- Opening Delimiter -
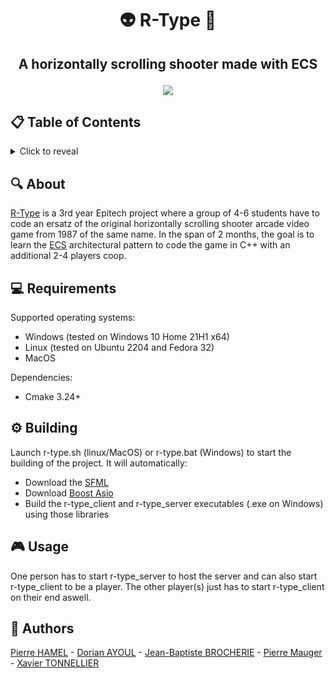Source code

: # <p align="center">👽 R-Type 🚀</p>

## <p align="center">A horizontally scrolling shooter made with ECS</p>

<p align="center">
  <img src="https://fs-prod-cdn.nintendo-europe.com/media/images/10_share_images/games_15/virtual_console_wii_u_7/H2x1_WiiUVC_RType.jpg">
</p>

## 📋 Table of Contents
<details>
<summary>Click to reveal</summary>

- [About](#about)
- [Requirements](#requirements)
- [Building](#building)
- [Usage](#usage)
- [Authors](#authors)

</details>

## 🔍 About

[R-Type](https://en.wikipedia.org/wiki/R-Type) is a 3rd year Epitech project where a group of 4-6 students have to code an ersatz of the original horizontally scrolling shooter arcade video game from 1987 of the same name.
In the span of 2 months, the goal is to learn the [ECS](https://en.wikipedia.org/wiki/Entity_component_system) architectural pattern to code the game in C++ with an additional 2-4 players coop.

## 💻 Requirements

Supported operating systems:
- Windows (tested on Windows 10 Home 21H1 x64)
- Linux (tested on Ubuntu 2204 and Fedora 32)
- MacOS

Dependencies:
- Cmake 3.24+

## ⚙️ Building

Launch r-type.sh (linux/MacOS) or r-type.bat (Windows) to start the building of the project.
It will automatically:
- Download the [SFML](https://www.sfml-dev.org/)
- Download [Boost Asio](https://think-async.com/Asio/)
- Build the r-type_client and r-type_server executables (.exe on Windows) using those libraries

## 🎮 Usage

One person has to start r-type_server to host the server and can also start r-type_client to be a player. The other player(s) just has to start r-type_client on their end aswell.

## 🤝 Authors

[Pierre HAMEL](https://github.com/pierre1754) - [Dorian AYOUL](https://github.com/NairodGH) - [Jean-Baptiste BROCHERIE](https://github.com/Parumezan) - [Pierre Mauger](https://github.com/PierreMauger) - [Xavier TONNELLIER](https://github.com/XavTo)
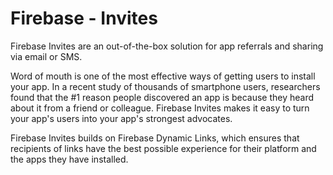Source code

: Firebase - Invites
==========================

Firebase Invites are an out-of-the-box solution for app referrals and sharing via email or SMS.

Word of mouth is one of the most effective ways of getting users to install your app. In a recent study of thousands of smartphone users, researchers found that the #1 reason people discovered an app is because they heard about it from a friend or colleague. Firebase Invites makes it easy to turn your app's users into your app's strongest advocates.

Firebase Invites builds on Firebase Dynamic Links, which ensures that recipients of links have the best possible experience for their platform and the apps they have installed.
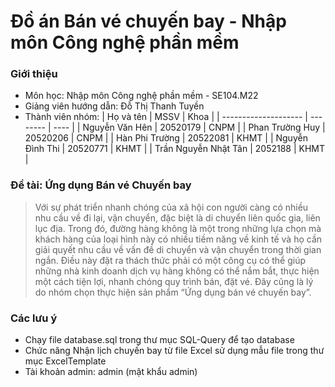 # Đồ án Bán vé chuyến bay - Nhập môn Công nghệ phần mềm
### Giới thiệu
- Môn học: Nhập môn Công nghệ phần mềm - SE104.M22
- Giảng viên hướng dẫn: Đỗ Thị Thanh Tuyền
- Thành viên nhóm:
| Họ và tên            | MSSV     | Khoa |
| -------------------- | -------- | ---- |
| Nguyễn Văn Hên       | 20520179 | CNPM |
| Phan Trường Huy      | 20520206 | CNPM |
| Hàn Phi Trường       | 20522081 | KHMT |
| Nguyễn Đình Thi      | 20520771 | KHMT |
| Trần Nguyễn Nhật Tân | 2052188  | KHMT |
### Đề tài: Ứng dụng Bán vé Chuyến bay
> Với sự phát triển nhanh chóng của xã hội con người càng có nhiều nhu cầu về đi lại, vận chuyển, đặc biệt là di chuyển liên quốc gia, liên lục địa. Trong đó, đường hàng không là một trong những lựa chọn mà khách hàng của loại hình này có nhiều tiềm năng về kinh tế và họ cần giải quyết nhu cầu về vấn đề di chuyển và vận chuyển trong thời gian ngắn. Điều này đặt ra thách thức phải có một công cụ có thể giúp những nhà kinh doanh dịch vụ hàng không có thể nắm bắt, thực hiện một cách tiện lợi, nhanh chóng quy trình bán, đặt vé. Đây cũng là lý do nhóm chọn thực hiện sản phẩm “Ứng dụng bán vé chuyến bay”.
### Các lưu ý
- Chạy file database.sql trong thư mục SQL-Query để tạo database
- Chức năng Nhận lịch chuyến bay từ file Excel sử dụng mẫu file trong thư mục ExcelTemplate
- Tài khoản admin: admin (mật khẩu admin)
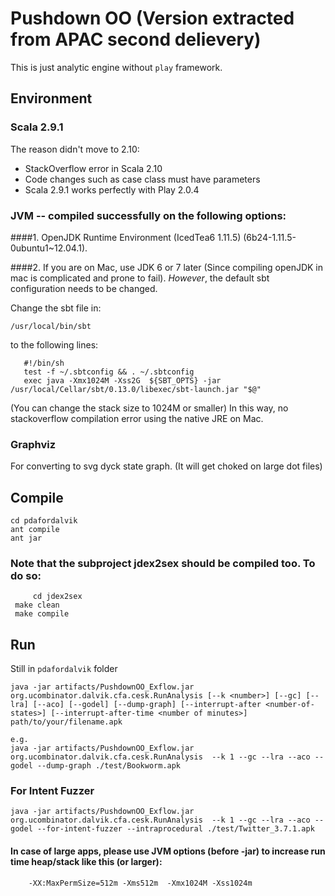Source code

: 
# Pushdown OO (Version extracted from APAC second delievery)

This is just analytic engine without `play` framework. 

## Environment

### Scala 2.9.1 

The reason didn't move to 2.10: 
* StackOverflow error in Scala 2.10
* Code changes such as case class must have parameters
* Scala 2.9.1 works perfectly with Play 2.0.4

### JVM -- compiled successfully on the following options:

####1. OpenJDK Runtime Environment (IcedTea6 1.11.5) (6b24-1.11.5-0ubuntu1~12.04.1). 

####2. If you are on Mac, use JDK 6 or 7 later (Since compiling openJDK in mac is complicated and prone to fail).
*However*, the default sbt configuration needs to be changed.

Change  the sbt file in:

	/usr/local/bin/sbt

to the following lines:

       #!/bin/sh
       test -f ~/.sbtconfig && . ~/.sbtconfig
       exec java -Xmx1024M -Xss2G  ${SBT_OPTS} -jar /usr/local/Cellar/sbt/0.13.0/libexec/sbt-launch.jar "$@"

(You can change the stack size to 1024M or smaller)
In this way, no stackoverflow compilation error using the native JRE on Mac.

### Graphviz 

For converting to svg dyck state graph. (It will get choked on large dot files)

## Compile

	cd pdafordalvik
	ant compile
	ant jar

### Note that the subproject jdex2sex should be compiled too. To do so:

    	 cd jdex2sex
	 make clean
	 make compile
	 

## Run
Still in `pdafordalvik` folder
	

	java -jar artifacts/PushdownOO_Exflow.jar org.ucombinator.dalvik.cfa.cesk.RunAnalysis [--k <number>] [--gc] [--lra] [--aco] [--godel] [--dump-graph] [--interrupt-after <number-of-states>] [--interrupt-after-time <number of minutes>] path/to/your/filename.apk
	
	e.g.
	java -jar artifacts/PushdownOO_Exflow.jar org.ucombinator.dalvik.cfa.cesk.RunAnalysis  --k 1 --gc --lra --aco --godel --dump-graph ./test/Bookworm.apk
	
### For Intent Fuzzer

	java -jar artifacts/PushdownOO_Exflow.jar org.ucombinator.dalvik.cfa.cesk.RunAnalysis  --k 1 --gc --lra --aco --godel --for-intent-fuzzer --intraprocedural ./test/Twitter_3.7.1.apk

#### In case of large apps, please use JVM options (before -jar) to increase run time heap/stack like this (or larger):
     	-XX:MaxPermSize=512m -Xms512m  -Xmx1024M -Xss1024m
	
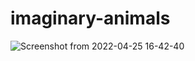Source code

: # imaginary-animals
![Screenshot from 2022-04-25 16-42-40](https://user-images.githubusercontent.com/33826759/165113066-a34fb410-8af7-4385-be85-bd2b131157ad.png)

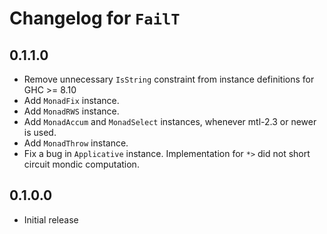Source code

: # Changelog for `FailT`

## 0.1.1.0

* Remove unnecessary `IsString` constraint from instance definitions for GHC >= 8.10
* Add `MonadFix` instance.
* Add `MonadRWS` instance.
* Add `MonadAccum` and `MonadSelect` instances, whenever mtl-2.3 or newer is used.
* Add `MonadThrow` instance.
* Fix a bug in `Applicative` instance. Implementation for `*>` did not short circuit
  mondic computation.

## 0.1.0.0

* Initial release
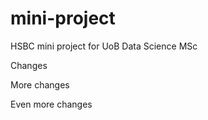 # mini-project
HSBC mini project for UoB Data Science MSc

Changes
 
More changes

Even more changes
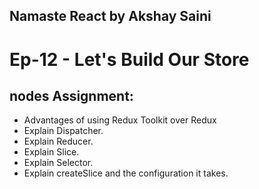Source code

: ## Namaste React by Akshay Saini

# Ep-12 - Let's Build Our Store

## nodes Assignment:

- Advantages of using Redux Toolkit over Redux
- Explain Dispatcher.
- Explain Reducer.
- Explain Slice.
- Explain Selector.
- Explain createSlice and the configuration it takes.
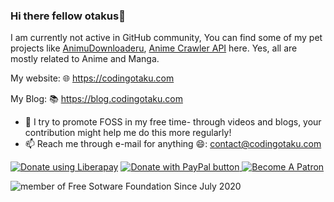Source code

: ### Hi there fellow otakus👋
I am currently not active in GitHub community,
You can find some of my pet projects like [AnimuDownloaderu](https://github.com/codingotaku/Animu-Downloaderu), [Anime Crawler API](https://github.com/codingotaku/AnimeCrawlerAPI) here. Yes, all are mostly related to Anime and Manga.

My website: 🌐 https://codingotaku.com 

My Blog: 📚 https://blog.codingotaku.com 

- 🔭 I try to promote FOSS in my free time- through videos and blogs, your contribution might help me do this more regularly!
- 📫 Reach me through e-mail for anything 😄: contact@codingotaku.com

<a href="https://liberapay.com/codingotaku/donate" target="_blank"> ![Donate using Liberapay](https://liberapay.com/assets/widgets/donate.svg)</a>
<a href="https://paypal.me/otakucoding" target="_blank"> ![Donate with PayPal button](https://codingotaku.com/icons/paypal_donate.gif) </a>
<a href="https://www.patreon.com/bePatron?u=13678963" data-patreon-widget-type="become-patron-button"> ![Become A Patron](https://c5.patreon.com/external/logo/become_a_patron_button@2x.png)</a>

![member of Free Sotware Foundation Since July 2020](https://static.fsf.org/nosvn/associate/crm/5009114.png)
<!--
**codingotaku/codingotaku** is a ✨ _special_ ✨ repository because its `README.md` (this file) appears on your GitHub profile.

Here are some ideas to get you started:

- 🔭 I’m currently working on ...
- 🌱 I’m currently learning ...
- 👯 I’m looking to collaborate on ...
- 🤔 I’m looking for help with ...
- 💬 Ask me about ...
- 📫 How to reach me: ...
- 😄 Pronouns: ...
- ⚡ Fun fact: ...
-->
- Closing Delimiter -
GOAL OF THE EXERCISE:
Precisely the lines between those holding "in Scala 2.10" and "### For Intent Fuzzer", inclusive, are to be reproduced from the listing above, with nothing added.

EXERCISE RESULT:
* StackOverflow error in Scala 2.10
* Code changes such as case class must have parameters
* Scala 2.9.1 works perfectly with Play 2.0.4

### JVM -- compiled successfully on the following options:

####1. OpenJDK Runtime Environment (IcedTea6 1.11.5) (6b24-1.11.5-0ubuntu1~12.04.1). 

####2. If you are on Mac, use JDK 6 or 7 later (Since compiling openJDK in mac is complicated and prone to fail).
*However*, the default sbt configuration needs to be changed.

Change  the sbt file in:

	/usr/local/bin/sbt

to the following lines:

       #!/bin/sh
       test -f ~/.sbtconfig && . ~/.sbtconfig
       exec java -Xmx1024M -Xss2G  ${SBT_OPTS} -jar /usr/local/Cellar/sbt/0.13.0/libexec/sbt-launch.jar "$@"

(You can change the stack size to 1024M or smaller)
In this way, no stackoverflow compilation error using the native JRE on Mac.

### Graphviz 

For converting to svg dyck state graph. (It will get choked on large dot files)

## Compile

	cd pdafordalvik
	ant compile
	ant jar

### Note that the subproject jdex2sex should be compiled too. To do so:

    	 cd jdex2sex
	 make clean
	 make compile
	 

## Run
Still in `pdafordalvik` folder
	

	java -jar artifacts/PushdownOO_Exflow.jar org.ucombinator.dalvik.cfa.cesk.RunAnalysis [--k <number>] [--gc] [--lra] [--aco] [--godel] [--dump-graph] [--interrupt-after <number-of-states>] [--interrupt-after-time <number of minutes>] path/to/your/filename.apk
	
	e.g.
	java -jar artifacts/PushdownOO_Exflow.jar org.ucombinator.dalvik.cfa.cesk.RunAnalysis  --k 1 --gc --lra --aco --godel --dump-graph ./test/Bookworm.apk
	
### For Intent Fuzzer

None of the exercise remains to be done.